What to do :: Give back only the lines from the one with "- 계획 대비 달성도" through the last line of the data, exactly as they appear.

Source information ::
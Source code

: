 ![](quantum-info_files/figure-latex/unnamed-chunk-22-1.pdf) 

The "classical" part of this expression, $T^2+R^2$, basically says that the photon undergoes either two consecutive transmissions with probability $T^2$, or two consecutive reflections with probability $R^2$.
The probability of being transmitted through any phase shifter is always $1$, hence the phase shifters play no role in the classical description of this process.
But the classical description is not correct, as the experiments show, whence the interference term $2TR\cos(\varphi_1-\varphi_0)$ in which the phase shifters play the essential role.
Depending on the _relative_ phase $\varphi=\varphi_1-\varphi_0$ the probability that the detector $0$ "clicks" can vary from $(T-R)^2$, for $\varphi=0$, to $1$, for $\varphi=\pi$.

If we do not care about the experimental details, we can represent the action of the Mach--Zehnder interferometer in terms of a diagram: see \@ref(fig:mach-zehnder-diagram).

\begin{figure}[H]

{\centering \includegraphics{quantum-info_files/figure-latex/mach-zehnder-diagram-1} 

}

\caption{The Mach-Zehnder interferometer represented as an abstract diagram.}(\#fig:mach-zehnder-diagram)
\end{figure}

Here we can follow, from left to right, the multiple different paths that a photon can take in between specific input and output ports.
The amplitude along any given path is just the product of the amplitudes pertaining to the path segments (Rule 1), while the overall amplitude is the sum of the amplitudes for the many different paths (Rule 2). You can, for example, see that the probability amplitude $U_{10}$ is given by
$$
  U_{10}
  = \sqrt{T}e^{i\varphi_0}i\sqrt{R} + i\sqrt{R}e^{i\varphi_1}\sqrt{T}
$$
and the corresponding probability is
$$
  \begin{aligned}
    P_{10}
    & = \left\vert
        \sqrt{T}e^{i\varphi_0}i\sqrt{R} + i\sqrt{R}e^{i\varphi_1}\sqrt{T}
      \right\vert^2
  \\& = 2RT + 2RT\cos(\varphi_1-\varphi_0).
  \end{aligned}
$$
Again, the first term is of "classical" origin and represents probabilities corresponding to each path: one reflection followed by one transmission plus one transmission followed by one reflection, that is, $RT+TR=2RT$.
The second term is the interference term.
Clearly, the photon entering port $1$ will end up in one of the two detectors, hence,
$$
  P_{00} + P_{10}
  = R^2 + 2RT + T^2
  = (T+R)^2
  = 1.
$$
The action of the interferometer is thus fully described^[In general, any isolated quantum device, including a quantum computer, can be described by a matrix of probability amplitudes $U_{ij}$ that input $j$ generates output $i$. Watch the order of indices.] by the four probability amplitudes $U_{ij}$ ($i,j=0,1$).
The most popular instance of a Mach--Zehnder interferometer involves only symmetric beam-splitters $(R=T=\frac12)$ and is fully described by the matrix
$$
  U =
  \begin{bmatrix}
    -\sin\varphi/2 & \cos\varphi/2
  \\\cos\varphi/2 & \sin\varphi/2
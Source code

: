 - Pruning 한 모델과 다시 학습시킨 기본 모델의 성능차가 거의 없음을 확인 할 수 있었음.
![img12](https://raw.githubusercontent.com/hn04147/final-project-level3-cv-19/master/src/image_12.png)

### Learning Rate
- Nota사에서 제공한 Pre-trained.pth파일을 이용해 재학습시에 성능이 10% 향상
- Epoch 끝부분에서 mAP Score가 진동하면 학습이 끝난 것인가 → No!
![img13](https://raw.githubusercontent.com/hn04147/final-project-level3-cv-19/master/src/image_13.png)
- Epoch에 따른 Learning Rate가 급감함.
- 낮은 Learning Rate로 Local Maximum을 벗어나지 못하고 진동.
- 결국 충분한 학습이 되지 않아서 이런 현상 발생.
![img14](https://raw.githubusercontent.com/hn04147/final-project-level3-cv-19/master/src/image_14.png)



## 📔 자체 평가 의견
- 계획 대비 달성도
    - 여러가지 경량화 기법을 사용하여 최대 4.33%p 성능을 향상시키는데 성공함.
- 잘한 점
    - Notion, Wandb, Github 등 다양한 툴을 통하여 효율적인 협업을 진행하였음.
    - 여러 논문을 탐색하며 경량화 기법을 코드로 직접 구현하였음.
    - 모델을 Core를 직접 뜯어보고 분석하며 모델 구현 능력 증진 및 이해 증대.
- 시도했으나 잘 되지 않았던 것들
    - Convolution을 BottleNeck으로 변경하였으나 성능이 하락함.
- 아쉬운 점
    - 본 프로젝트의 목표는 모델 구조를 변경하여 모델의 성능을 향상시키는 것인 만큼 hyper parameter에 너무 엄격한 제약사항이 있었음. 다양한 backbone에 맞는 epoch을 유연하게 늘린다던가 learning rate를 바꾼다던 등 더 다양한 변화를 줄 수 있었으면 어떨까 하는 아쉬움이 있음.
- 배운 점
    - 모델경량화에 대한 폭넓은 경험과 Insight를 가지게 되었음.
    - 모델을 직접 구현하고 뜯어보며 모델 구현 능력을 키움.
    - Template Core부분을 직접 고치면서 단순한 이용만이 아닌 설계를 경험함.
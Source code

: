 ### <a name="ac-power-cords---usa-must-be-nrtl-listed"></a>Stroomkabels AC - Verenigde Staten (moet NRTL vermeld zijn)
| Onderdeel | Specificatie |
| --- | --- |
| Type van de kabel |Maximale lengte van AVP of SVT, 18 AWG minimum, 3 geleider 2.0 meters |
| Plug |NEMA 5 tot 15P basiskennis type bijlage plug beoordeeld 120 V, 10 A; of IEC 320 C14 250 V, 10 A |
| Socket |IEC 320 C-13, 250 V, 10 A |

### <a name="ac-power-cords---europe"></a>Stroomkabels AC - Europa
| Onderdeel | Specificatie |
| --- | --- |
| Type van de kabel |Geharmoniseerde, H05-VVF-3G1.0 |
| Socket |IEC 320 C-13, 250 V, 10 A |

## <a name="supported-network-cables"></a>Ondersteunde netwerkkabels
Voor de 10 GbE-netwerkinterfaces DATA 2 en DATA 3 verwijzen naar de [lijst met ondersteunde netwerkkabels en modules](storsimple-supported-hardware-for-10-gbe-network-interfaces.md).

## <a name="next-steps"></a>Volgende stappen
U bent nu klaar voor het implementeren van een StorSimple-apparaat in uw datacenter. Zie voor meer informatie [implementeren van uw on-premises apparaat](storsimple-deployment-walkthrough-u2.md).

Solution to this exercise ::
- 계획 대비 달성도
    - 여러가지 경량화 기법을 사용하여 최대 4.33%p 성능을 향상시키는데 성공함.
- 잘한 점
    - Notion, Wandb, Github 등 다양한 툴을 통하여 효율적인 협업을 진행하였음.
    - 여러 논문을 탐색하며 경량화 기법을 코드로 직접 구현하였음.
    - 모델을 Core를 직접 뜯어보고 분석하며 모델 구현 능력 증진 및 이해 증대.
- 시도했으나 잘 되지 않았던 것들
    - Convolution을 BottleNeck으로 변경하였으나 성능이 하락함.
- 아쉬운 점
    - 본 프로젝트의 목표는 모델 구조를 변경하여 모델의 성능을 향상시키는 것인 만큼 hyper parameter에 너무 엄격한 제약사항이 있었음. 다양한 backbone에 맞는 epoch을 유연하게 늘린다던가 learning rate를 바꾼다던 등 더 다양한 변화를 줄 수 있었으면 어떨까 하는 아쉬움이 있음.
- 배운 점
    - 모델경량화에 대한 폭넓은 경험과 Insight를 가지게 되었음.
    - 모델을 직접 구현하고 뜯어보며 모델 구현 능력을 키움.
    - Template Core부분을 직접 고치면서 단순한 이용만이 아닌 설계를 경험함.
Source code

: ### <a name="ac-power-cords---usa-must-be-nrtl-listed"></a>Stroomkabels AC - Verenigde Staten (moet NRTL vermeld zijn)
| Onderdeel | Specificatie |
| --- | --- |
| Type van de kabel |Maximale lengte van AVP of SVT, 18 AWG minimum, 3 geleider 2.0 meters |
| Plug |NEMA 5 tot 15P basiskennis type bijlage plug beoordeeld 120 V, 10 A; of IEC 320 C14 250 V, 10 A |
| Socket |IEC 320 C-13, 250 V, 10 A |

### <a name="ac-power-cords---europe"></a>Stroomkabels AC - Europa
| Onderdeel | Specificatie |
| --- | --- |
| Type van de kabel |Geharmoniseerde, H05-VVF-3G1.0 |
| Socket |IEC 320 C-13, 250 V, 10 A |

## <a name="supported-network-cables"></a>Ondersteunde netwerkkabels
Voor de 10 GbE-netwerkinterfaces DATA 2 en DATA 3 verwijzen naar de [lijst met ondersteunde netwerkkabels en modules](storsimple-supported-hardware-for-10-gbe-network-interfaces.md).

## <a name="next-steps"></a>Volgende stappen
U bent nu klaar voor het implementeren van een StorSimple-apparaat in uw datacenter. Zie voor meer informatie [implementeren van uw on-premises apparaat](storsimple-deployment-walkthrough-u2.md).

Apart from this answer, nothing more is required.